■ TASK DETAILS
Print the data below exactly, but only the lines from the one containing "Also, follow this" down to the one containing "- Go to Files", inclusive.

■ Source data
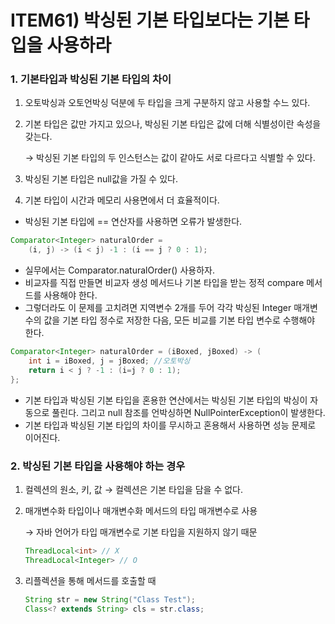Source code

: # ITEM61) 박싱된 기본 타입보다는 기본 타입을 사용하라

### 1. 기본타입과 박싱된 기본 타입의 차이

1. 오토박싱과 오토언박싱 덕분에 두 타입을 크게 구분하지 않고 사용할 수느 있다.
2. 기본 타입은 값만 가지고 있으나, 박싱된 기본 타입은 값에 더해 식별성이란 속성을 갖는다.
    
    → 박싱된 기본 타입의 두 인스턴스는 값이 같아도 서로 다르다고 식별할 수 있다.
    
3. 박싱된 기본 타입은 null값을 가질 수 있다.
4. 기본 타입이 시간과 메모리 사용면에서 더 효율적이다.

- 박싱된 기본 타입에 == 연산자를 사용하면 오류가 발생한다.

```java
Comparator<Integer> naturalOrder = 
	(i, j) -> (i < j) -1 : (i == j ? 0 : 1);
```

- 실무에서는 Comparator.naturalOrder() 사용하자.
- 비교자를 직접 만들면 비교자 생성 메서드나 기본 타입을 받는 정적 compare 메서드를 사용해야 한다.
- 그렇더라도 이 문제를 고치려면 지역변수 2개를 두어 각각 박싱된 Integer 매개변수의 값을 기본 타입 정수로 저장한 다음, 모든 비교를 기본 타입 변수로 수행해야 한다.

```java
Comparator<Integer> naturalOrder = (iBoxed, jBoxed) -> (
	int i = iBoxed, j = jBoxed; //오토박싱
	return i < j ? -1 : (i=j ? 0 : 1);
};
```

- 기본 타입과 박싱된 기본 타입을 혼용한 연산에서는 박싱된 기본 타입의 박싱이 자동으로 풀린다. 그리고 null 참조를 언박싱하면 NullPointerException이 발생한다.
- 기본 타입과 박싱된 기본 타입의 차이를 무시하고 혼용해서 사용하면 성능 문제로 이어진다.

### 2. 박싱된 기본 타입을 사용해야 하는 경우

1. 컬렉션의 원소,  키, 값 → 컬렉션은 기본 타입을 담을 수 없다.
2. 매개변수화 타입이나 매개변수화 메서드의 타입 매개변수로 사용
    
    → 자바 언어가 타입 매개변수로 기본 타입을 지원하지 않기 때문
    
    ```java
    ThreadLocal<int> // X
    ThreadLocal<Integer> // O 
    ```
    
3. 리플렉션을 통해 메서드를 호출할 때
    
    ```java
    String str = new String("Class Test");
    Class<? extends String> cls = str.class;
    ```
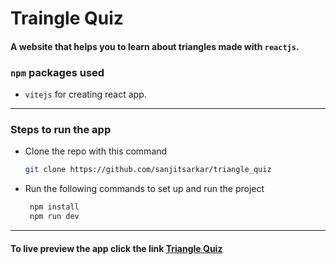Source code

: # Traingle Quiz
#### A website that helps you to learn about triangles made with `reactjs`.
### `npm` packages used
- ``vitejs`` for creating react app.
---
### Steps to run the app
- Clone the repo with this command

    ```bash
    git clone https://github.com/sanjitsarkar/triangle_quiz
    ```
- Run the following commands to set up and run the project
   ```bash
    npm install
    npm run dev
    ```
---
#### To live preview the app click the link [Triangle Quiz](https://xfunwithtriangle.netlify.app/)

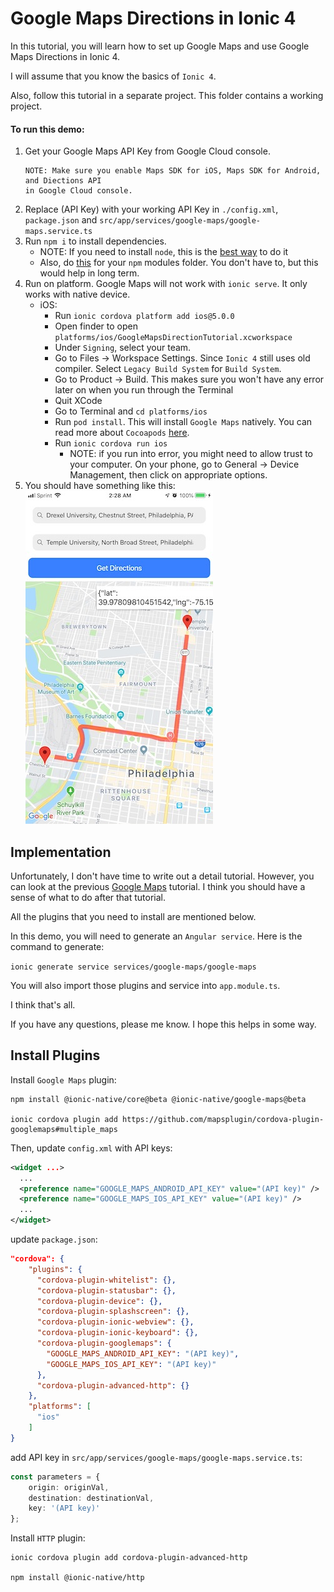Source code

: # Google Maps Directions in Ionic 4

In this tutorial, you will learn how to set up Google Maps and use Google Maps Directions in Ionic 4. 

I will assume that you know the basics of `Ionic 4`.

Also, follow this tutorial in a separate project. This folder contains a working project.


#### To run this demo:
1. Get your Google Maps API Key from Google Cloud console.
    ``` 
    NOTE: Make sure you enable Maps SDK for iOS, Maps SDK for Android, and Diections API 
    in Google Cloud console.
    ```
2. Replace (API Key) with your working API Key in `./config.xml`, `package.json` and 
`src/app/services/google-maps/google-maps.service.ts`
3. Run `npm i` to install dependencies. 
    - NOTE: If you need to install `node`, this is the [best way](https://yoember.com/nodejs/the-best-way-to-install-node-js/) to do it
    - Also, do [this](https://docs.npmjs.com/resolving-eacces-permissions-errors-when-installing-packages-globally)
    for your `npm` modules folder. You don't have to, but this would help in long term.
4. Run on platform. Google Maps will not work with `ionic serve`. It only works with native device.
    - iOS:
        - Run `ionic cordova platform add ios@5.0.0`
        - Open finder to open `platforms/ios/GoogleMapsDirectionTutorial.xcworkspace`
        - Under `Signing`, select your team.
        - Go to Files -> Workspace Settings. Since `Ionic 4` still uses old compiler.
        Select `Legacy Build System` for `Build System`.
        - Go to Product -> Build. This makes sure you won't have any error later on when you run through
        the Terminal
        - Quit XCode
        - Go to Terminal and `cd platforms/ios`
        - Run `pod install`. This will install `Google Maps` natively. 
        You can read more about `Cocoapods` [here](https://cocoapods.org/).
        - Run `ionic cordova run ios`
            - NOTE: if you run into error, you might need to allow trust to your computer. 
            On your phone, go to General -> Device Management, then click on appropriate options.
5. You should have something like this: <br>
![alt text](./src/assets/demo.jpeg "Demo")




## Implementation

Unfortunately, I don't have time to write out a detail tutorial. However, you can look at the previous
[Google Maps](https://github.com/drexel-cci-ci/ionic-google-maps-tutorial) tutorial. I think you should
have a sense of what to do after that tutorial.

All the plugins that you need to install are mentioned below. 

In this demo, you will need to generate an `Angular service`. Here is the command to generate:

`ionic generate service services/google-maps/google-maps`

You will also import those plugins and service into `app.module.ts`.

I think that's all. 

If you have any questions, please me know. I hope this helps in some way. 



## Install Plugins

Install `Google Maps` plugin:
```
npm install @ionic-native/core@beta @ionic-native/google-maps@beta

ionic cordova plugin add https://github.com/mapsplugin/cordova-plugin-googlemaps#multiple_maps
```

Then, update `config.xml` with API keys:
```xml
<widget ...>
  ...
  <preference name="GOOGLE_MAPS_ANDROID_API_KEY" value="(API key)" />
  <preference name="GOOGLE_MAPS_IOS_API_KEY" value="(API key)" />
  ...
</widget>
```

update `package.json`:
```json
"cordova": {
    "plugins": {
      "cordova-plugin-whitelist": {},
      "cordova-plugin-statusbar": {},
      "cordova-plugin-device": {},
      "cordova-plugin-splashscreen": {},
      "cordova-plugin-ionic-webview": {},
      "cordova-plugin-ionic-keyboard": {},
      "cordova-plugin-googlemaps": {
        "GOOGLE_MAPS_ANDROID_API_KEY": "(API key)",
        "GOOGLE_MAPS_IOS_API_KEY": "(API key)"
      },
      "cordova-plugin-advanced-http": {}
    },
    "platforms": [
      "ios"
    ]
}
```

add API key in `src/app/services/google-maps/google-maps.service.ts`:

```typescript
const parameters = {
    origin: originVal,
    destination: destinationVal,
    key: '(API key)'
};
```



Install `HTTP` plugin:
```
ionic cordova plugin add cordova-plugin-advanced-http

npm install @ionic-native/http
```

■ COMPLETED EXERCISE
Also, follow this tutorial in a separate project. This folder contains a working project.


#### To run this demo:
1. Get your Google Maps API Key from Google Cloud console.
    ``` 
    NOTE: Make sure you enable Maps SDK for iOS, Maps SDK for Android, and Diections API 
    in Google Cloud console.
    ```
2. Replace (API Key) with your working API Key in `./config.xml`, `package.json` and 
`src/app/services/google-maps/google-maps.service.ts`
3. Run `npm i` to install dependencies. 
    - NOTE: If you need to install `node`, this is the [best way](https://yoember.com/nodejs/the-best-way-to-install-node-js/) to do it
    - Also, do [this](https://docs.npmjs.com/resolving-eacces-permissions-errors-when-installing-packages-globally)
    for your `npm` modules folder. You don't have to, but this would help in long term.
4. Run on platform. Google Maps will not work with `ionic serve`. It only works with native device.
    - iOS:
        - Run `ionic cordova platform add ios@5.0.0`
        - Open finder to open `platforms/ios/GoogleMapsDirectionTutorial.xcworkspace`
        - Under `Signing`, select your team.
        - Go to Files -> Workspace Settings. Since `Ionic 4` still uses old compiler.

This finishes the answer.